Sunday, July 18, 2010

Sea Escape by Lynn Griffin — 304 pgs — Review and Giveaway

Book CoverLaura Martinez is struggling to manage her career and relationship with her family when her mother, Helen, suddenly becomes debilitated by a stroke. Mother and daughter have not had the most successful of relationships since, after the death of her father, Joseph, Laura's mother has become distant and cold. Now it's up to Laura to bridge the distance between the two and discover the secrets of her parents' strange marriage. Drawing on a series of old letters from her father to her mother, Laura begins to trace the delicate faults in her mother's heart and comes to understand that, now more than ever, their relationship needs to be mended. Reaching far into the past, a dual narrative emerges focusing not only on Laura and her mother's painful relationship, but also of the early days of Helen's relationship with Joseph. Theirs is relationship marked with tenderness and love, but also with painful separations and deception. As the novel winds forward, Laura struggles to close the distance between herself and her mother while also juggling the feelings of resentment towards her husband and her frustrations with her children. As it winds back, Helen draws on her ingenuity and creativity to craft beautiful designs in fabric to take her focus off of missing Joseph and having to raise her children virtually alone. Tender and stirring, Sea Escape becomes a novel that carefully crafts the fragile bond between mother and daughter and shares the way that the tragedies of our past can affect us even today.

Though I don't read much women's fiction, I did end up really enjoying this book. The two story lines blended together well and enhanced each other in a way that made the story very full bodied and well rounded. Sometimes when a book goes the dual narrative route, I find myself more interested in one section than the other, but surprisingly in this book that wasn't a problem. I found both stories to be entertaining, and because they dealt with such different issues, the scope of the novel was larger and more diffuse.

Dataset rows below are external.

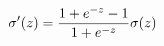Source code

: \documentclass[preview]{standalone}
\begin{document}
\begin{align*}
\special{dvisvgm:raw <g id='unique000'>}\sigma^\prime(z)=\frac{1+e^{-z}-1}{1+e^{-z }}\sigma(z)\special{dvisvgm:raw </g>}
\end{align*}
\end{document}
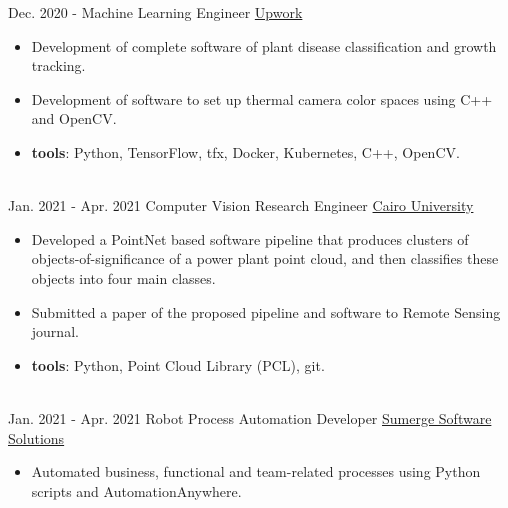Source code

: \documentclass[a4paper]{twentysecondcv} %
\begin{document}
\begin{twenty} %




 \twentyitem
  {Dec. 2020 -}
{}
    {Machine Learning Engineer}
    {\href{https://www.upwork.com/freelancers/~01ec81ec5f74cf3ea8}{Upwork}}
    {}
    {\vspace{-2mm}\begin{itemize}[topsep=0pt,partopsep=0pt]
    \item Development of complete software of plant disease classification and growth tracking.
    \item Development of software to set up thermal camera color spaces using C++ and OpenCV.
    \item \textbf{tools}: Python, TensorFlow, tfx, Docker, Kubernetes, C++, OpenCV.
    \end{itemize}} \\

  \twentyitem
  {Jan. 2021 - Apr. 2021}
{}
    {Computer Vision Research Engineer}
    {\href{http://eng.cu.edu.eg/en/}{Cairo University}}
    {}
    {\vspace{-2mm}\begin{itemize}[topsep=0pt,partopsep=0pt]
    \item Developed a PointNet based software pipeline that produces clusters of objects-of-significance of a power plant point cloud, and then classifies these objects into four main classes.
    \item Submitted a paper of the proposed pipeline and software to Remote Sensing journal.
    \item \textbf{tools}: Python, Point Cloud Library (PCL), git.
    \end{itemize}} \\


  \twentyitem
  {Jan. 2021 - Apr. 2021}
{}
    {Robot Process Automation Developer}
    {\href{https://www.sumerge.com/}{Sumerge Software Solutions}}
    {}
    {\vspace{-2mm}\begin{itemize}[topsep=0pt,partopsep=0pt]
    \item Automated business, functional and team-related processes using Python scripts and AutomationAnywhere.
    \end{itemize}} \\
		

        
\end{twenty}
\end{document}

One thing I have to admit is that I didn't like Laura very much as a main character in the beginning. She seemed very whiny and plaintive at times, and at others she could be remarkably selfish. Of course, there were moments when she could be incredibly loving and altruistic, but for the most part, I had a hard time getting close to her. I didn't understand why she kept losing patience with her husband because he seemed to be just about perfect. I'm not sure if this drama between them was an artificial construct to keep the tension running high in the book or if it was just Laura taking out her stress on an innocent target. Whatever it was, I didn't much like it. I do think Laura had some incredible moments though. She gave and gave to her mother, never shrinking back when her gifts were not accepted, and she was constant in her love for her children, which I admired. I just got a little tired of the "woe is me" attitude she had and felt like she wasted critical time being wounded and sorrowful when she could have been learning how to open herself to the love that other family members, like her husband and sister-in law, wanted to give her.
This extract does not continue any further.